At the office, you probably know not to outwardly trash a coworker’s idea or talk smack about your boss when he’s in earshot. But email isn’t quite as intuitive.
It’s easier to have a message misconstrued when the person you’re chatting with can’t read your facial expressions, or hear your tone of voice. If you veer into a conversational gray area, like disapproval of a policy, or a joke at a coworker’s expense, things can get hairy fast.
“Your professional email, much like your desk and chair, belongs to the company you work for,” says Denise Dudley, career coach and author of Work it! Get in, Get Noticed, Get Promoted. “Emails live forever, and you don’t want to go on record saying something that could haunt you later.”
We asked Dudley and a handful of other career experts to name the work conversations that should never, under any circumstances, happen over email.
Here were there five big no-nos:
Even if the person you’re emailing about the sordid details of last night’s happy hour isn’t a blabbermouth, there’s no telling who’s looking over her shoulder. Or whether either of you have had enough coffee to prevent a forwarding mishap.
And believe us, mistakes happen.
“I actually had to deal with a personnel situation where someone wrote a ‘guess who’s pregnant’ email to several of her co-workers,” Dudley recalls. “The theoretically pregnant person — who was definitely not pregnant, but had gained a little weight — accidentally intercepted the email. Her relationship with the email author never fully recovered.”
Unless you’re drafting a performance report to HR, don’t talk about how people are doing their jobs — even if it’s complimentary.
Sarcasm doesn’t translate well through email, so when you lob a note to your boss that says “our new intern sure is punctual,” it’s hard to tell if you’re being earnest.
“Even positive comments can sometimes be misconstrued, and negative ones even more so,” says Kathleen Murphy, founder of the marketing consulting firm Market Me Too. “If you absolutely believe you need to put something in writing, provide a crystal clear example of their action, and why it merits a reaction from you.”

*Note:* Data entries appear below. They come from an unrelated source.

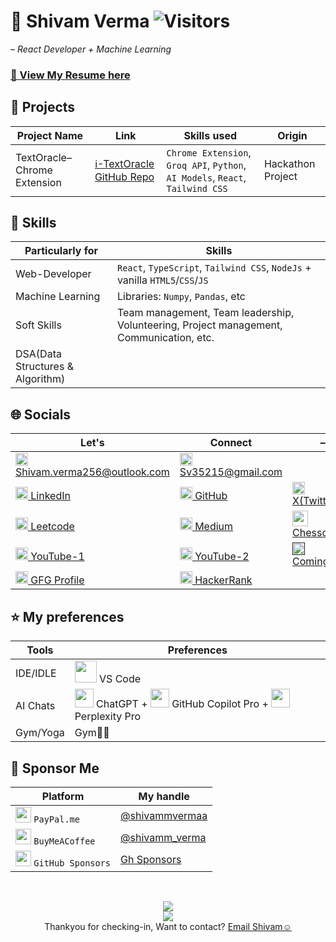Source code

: # 🪬 **Shivam Verma** ![Visitors](https://api.visitorbadge.io/api/combined?path=shivamm-verma&labelColor=%23252525&countColor=%2337d67a)
– _React Developer + Machine Learning_

<!--
## 🔥 Top Contributions
Organization | Helped in | Link to the `PR`(Pull Request)
-- | -- | --
XYZ | abc | XYZ[dot]com
-->

### [📄 View My Resume here](https://www.overleaf.com/read/xbzyqdmvvmyn#ed61f5)

## 📂 Projects
Project Name | Link | Skills used | Origin
-- |-- | -- | -- 
TextOracle– Chrome Extension | [ℹ️-TextOracle GitHub Repo](https://github.com/shivamm-verma/TextOracle) | `Chrome Extension`, `Groq API`, `Python`, `AI Models`, `React`, `Tailwind CSS` | Hackathon Project

## 🧠 Skills
Particularly for | Skills
-- | --
Web-Developer | `React`, `TypeScript`, `Tailwind CSS`, `NodeJs` + vanilla `HTML5`/`CSS`/`JS`
Machine Learning | Libraries: `Numpy`, `Pandas`, etc
Soft Skills | Team management, Team leadership, Volunteering, Project management, Communication, etc.
DSA(Data Structures & Algorithm) | 

## 🌐 Socials
<!--
[<img src="https://upload.wikimedia.org/wikipedia/commons/thumb/7/7e/Gmail_icon_%282020%29.svg/2560px-Gmail_icon_%282020%29.svg.png" height="20"> Shivamm.verm@gmail.com ](mailto:shivamm.verm@gmail.com)
-->
Let's| Connect| –
-- | -- | --
[<img src="https://upload.wikimedia.org/wikipedia/commons/thumb/7/7e/Gmail_icon_%282020%29.svg/2560px-Gmail_icon_%282020%29.svg.png" height="20"> Shivam.verma256@outlook.com ](mailto:shivam.verma256@outlook.com) | [<img src="https://upload.wikimedia.org/wikipedia/commons/thumb/7/7e/Gmail_icon_%282020%29.svg/2560px-Gmail_icon_%282020%29.svg.png" height="20"> Sv35215@gmail.com ](mailto:sv35215@gmail.com) | 
[<img src="https://upload.wikimedia.org/wikipedia/commons/thumb/8/81/LinkedIn_icon.svg/2048px-LinkedIn_icon.svg.png" height="20"> LinkedIn](https://www.linkedin.com/in/shivamm-verma/) | [<img src="https://uxwing.com/wp-content/themes/uxwing/download/brands-and-social-media/github-white-icon.png" height="20"> GitHub](https://github.com/shivamm-verma) | [<img src="https://images.freeimages.com/image/grids/9fe/x-twitter-light-grey-logo-5694251.png" height="20"> X(Twitter)](https://x.com/shivamm_verm)
[<img src="https://upload.wikimedia.org/wikipedia/commons/1/19/LeetCode_logo_black.png" height="20"> Leetcode](https://leetcode.com/u/shivamm-verma/) | [<img src="https://cdn-icons-png.flaticon.com/512/5968/5968906.png" height="20"> Medium](https://medium.com/@shivamm-verma) |  [<img src="https://play-lh.googleusercontent.com/a7R5nyeaX8lIEWdBOxjlvbyq9LcFwh3XMvNtBPEKR3LPGgdvgGrec4sJwn8tUaaSkw=s256-rw" height="25"> Chesscom](https://www.chess.com/member/shivamisthatyou)
[<img src="https://upload.wikimedia.org/wikipedia/commons/thumb/0/09/YouTube_full-color_icon_%282017%29.svg/2560px-YouTube_full-color_icon_%282017%29.svg.png" height="20"> YouTube-1](https://www.youtube.com/@shivamm-) | [<img src="https://upload.wikimedia.org/wikipedia/commons/thumb/0/09/YouTube_full-color_icon_%282017%29.svg/2560px-YouTube_full-color_icon_%282017%29.svg.png" height="20"> YouTube-2](https://www.youtube.com/@shivamm-verma) | [<img src="https://upload.wikimedia.org/wikipedia/commons/thumb/0/09/YouTube_full-color_icon_%282017%29.svg/2560px-YouTube_full-color_icon_%282017%29.svg.png" height="20"> ComingSoon]() 
[<img src="https://img.icons8.com/?size=512&id=AbQBhN9v62Ob&format=png" height="20"> GFG Profile](https://www.geeksforgeeks.org/user/shivammverma/) | [<img src="https://hrcdn.net/fcore/assets/brand/hr-logo-cursor-new-black-green-5f27ef11b8.svg" height="20"> HackerRank](https://www.hackerrank.com/profile/shivamm_verma) | 

## ⭐ My preferences
Tools | Preferences
-- | --
IDE/IDLE | <img src="https://code.visualstudio.com/assets/branding/app-icon.png" height="35"> VS Code
AI Chats | <img src="https://cdn.pixabay.com/photo/2023/05/08/00/43/chatgpt-7977357_1280.png" height="30"> ChatGPT + <img src="https://github.gallerycdn.vsassets.io/extensions/github/copilot/1.348.1698/1753407898445/Microsoft.VisualStudio.Services.Icons.Default" height="30"> GitHub Copilot Pro +  <img src="https://uxwing.com/wp-content/themes/uxwing/download/brands-and-social-media/perplexity-ai-icon.png" height="30"> Perplexity Pro
Gym/Yoga | Gym💪🏼

## 🎁 Sponsor Me
Platform | My handle
-- | --
<img height="25" src="https://icons-for-free.com/iff/png/512/Paypal+Logo-1320568127715193217.png"> `PayPal.me` | [@shivammvermaa](https://www.paypal.me/shivammvermaa)
<img height="25" src="https://play-lh.googleusercontent.com/aMb_Qiolzkq8OxtQZ3Af2j8Zsp-ZZcNetR9O4xSjxH94gMA5c5gpRVbpg-3f_0L7vlo">  `BuyMeACoffee` | [@shivamm_verma](https://buymeacoffee.com/shivamm_verma)
<img height="25" src="https://andy.xyz/wp-content/uploads/2020/12/b61fd-mona.png?w=720"> `GitHub Sponsors` | [Gh Sponsors](https://github.com/sponsors/shivamm-verma)


  
<!--
![](http://github-profile-summary-cards.vercel.app/api/cards/profile-details?username=shivamm-verma&theme=ayu_mirage)
![](http://github-profile-summary-cards.vercel.app/api/cards/stats?username=shivamm-verma&theme=ayu_mirage)
-->
<br>
<p align="center" >
  <img src="http://github-profile-summary-cards.vercel.app/api/cards/profile-details?username=shivamm-verma&theme=ayu_mirage">
  <!--
  <br>
  <img src="https://github-contributor-stats.vercel.app/api?username=shivamm-verma">-->
  <br>
  <img src="http://github-profile-summary-cards.vercel.app/api/cards/stats?username=shivamm-verma&theme=ayu_mirage">
  <br>
Thankyou for checking-in, Want to contact?
  <a href="mailto:shivam.verma@outlook.com?subject=What's%20up%3F&body=Hello%20Shivam%2C%0A%0AI%20was%20looking%20at%20your%20GitHub%20profile%20and%20%5BPlease%20complete%20this%20email%5D%0A%0ARegards%2C%0A%5BPlease%20enter%20your%20Name%5D">Email Shivam☺️</a>
</p>

<!-- Ay, you coping my 3-Hour-Struggle to make this Profile Markdown, all by myself! -->
<!-- Copyrights Reserved, Shivam Verma (https://github.com/shivamm-verma) -->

Instead of shooting off that nebulous email about your new hire’s schedule, try something along the lines of: “Have you noticed our intern is always the first in the door every morning? Let’s give her Friday off to thank her for her hard work.”
If you make a habit out of giving feedback nobody asked for — like responding to a colleague’s meeting request with a list of suggested slides, or public speaking advice — people will start to treat you like the office troll you are.
“Making unsolicited suggestions is not recommended, “Murphy says. “However, if you ask them in writing if they would like suggestions or feedback from you, then you’re in a safer place.”
“Email should never be used to offer personal attacks, impugn others, or take issue with the company,” says Tim Cole, CEO of The Compass Alliance. “Taking that route is akin to posting grievances on a bulletin board – your assumption should be at some point your comments become part of the public domain.”
If you’re going to reprimand someone, or air a grievance, “push for an in-person meeting,” says Chris Hallberg, author of The Business Sergeant’s Field Manual. “Even when you feel like you have ‘softened’ the feedback [on email], anything other than strong praise can easily come off much worse than you intended.”
Any conversation HR will want to regulate, including salary discussions, need to happen in person, or at least over a video call.
“While collaboration apps, chat and email may be fine for letting a colleague know you want to schedule a few minutes to talk about a sensitive topic, they’re not the appropriate medium for the conversation itself,” says Dennis Collins, senior director of marketing at West Corporation’s Unified Communication division. “It’s best to have more difficult conversations like performance reviews, asking for a raise, requesting a modified work schedule or talking out issues with a co-worker face-to-face.”